● What to work on
Wherever the word "SENATE" appears in a line of the records, copy that line.

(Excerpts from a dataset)

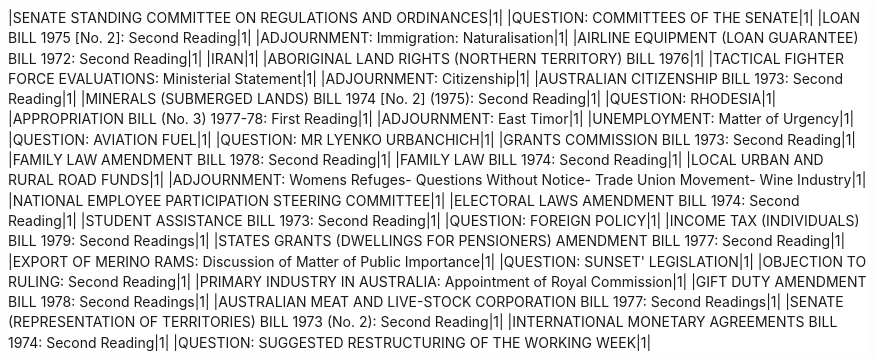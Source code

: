 |SENATE STANDING COMMITTEE ON REGULATIONS AND ORDINANCES|1|
|QUESTION: COMMITTEES OF THE SENATE|1|
|LOAN BILL 1975 [No. 2]: Second Reading|1|
|ADJOURNMENT: Immigration: Naturalisation|1|
|AIRLINE EQUIPMENT (LOAN GUARANTEE) BILL 1972: Second Reading|1|
|IRAN|1|
|ABORIGINAL LAND RIGHTS (NORTHERN TERRITORY) BILL 1976|1|
|TACTICAL FIGHTER FORCE EVALUATIONS: Ministerial Statement|1|
|ADJOURNMENT: Citizenship|1|
|AUSTRALIAN CITIZENSHIP BILL 1973: Second Reading|1|
|MINERALS (SUBMERGED LANDS) BILL 1974 [No. 2] (1975): Second Reading|1|
|QUESTION: RHODESIA|1|
|APPROPRIATION BILL (No. 3) 1977-78: First Reading|1|
|ADJOURNMENT: East Timor|1|
|UNEMPLOYMENT: Matter of Urgency|1|
|QUESTION: AVIATION FUEL|1|
|QUESTION: MR LYENKO URBANCHICH|1|
|GRANTS COMMISSION BILL 1973: Second Reading|1|
|FAMILY LAW AMENDMENT BILL 1978: Second Reading|1|
|FAMILY LAW BILL 1974: Second Reading|1|
|LOCAL URBAN AND RURAL ROAD FUNDS|1|
|ADJOURNMENT: Womens Refuges- Questions Without Notice- Trade Union Movement- Wine Industry|1|
|NATIONAL EMPLOYEE PARTICIPATION STEERING COMMITTEE|1|
|ELECTORAL LAWS AMENDMENT BILL 1974: Second Reading|1|
|STUDENT ASSISTANCE BILL 1973: Second Reading|1|
|QUESTION: FOREIGN POLICY|1|
|INCOME TAX (INDIVIDUALS) BILL 1979: Second Readings|1|
|STATES GRANTS (DWELLINGS FOR PENSIONERS) AMENDMENT BILL 1977: Second Reading|1|
|EXPORT OF MERINO RAMS: Discussion of Matter of Public Importance|1|
|QUESTION: SUNSET' LEGISLATION|1|
|OBJECTION TO RULING: Second Reading|1|
|PRIMARY INDUSTRY IN AUSTRALIA: Appointment of Royal Commission|1|
|GIFT DUTY AMENDMENT BILL 1978: Second Readings|1|
|AUSTRALIAN MEAT AND LIVE-STOCK CORPORATION BILL 1977: Second Readings|1|
|SENATE (REPRESENTATION OF TERRITORIES) BILL 1973 (No. 2): Second Reading|1|
|INTERNATIONAL MONETARY AGREEMENTS BILL 1974: Second Reading|1|
|QUESTION: SUGGESTED RESTRUCTURING OF THE WORKING WEEK|1|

● Exercise answer
: |SENATE STANDING COMMITTEE ON REGULATIONS AND ORDINANCES|1|
|QUESTION: COMMITTEES OF THE SENATE|1|
|SENATE (REPRESENTATION OF TERRITORIES) BILL 1973 (No. 2): Second Reading|1|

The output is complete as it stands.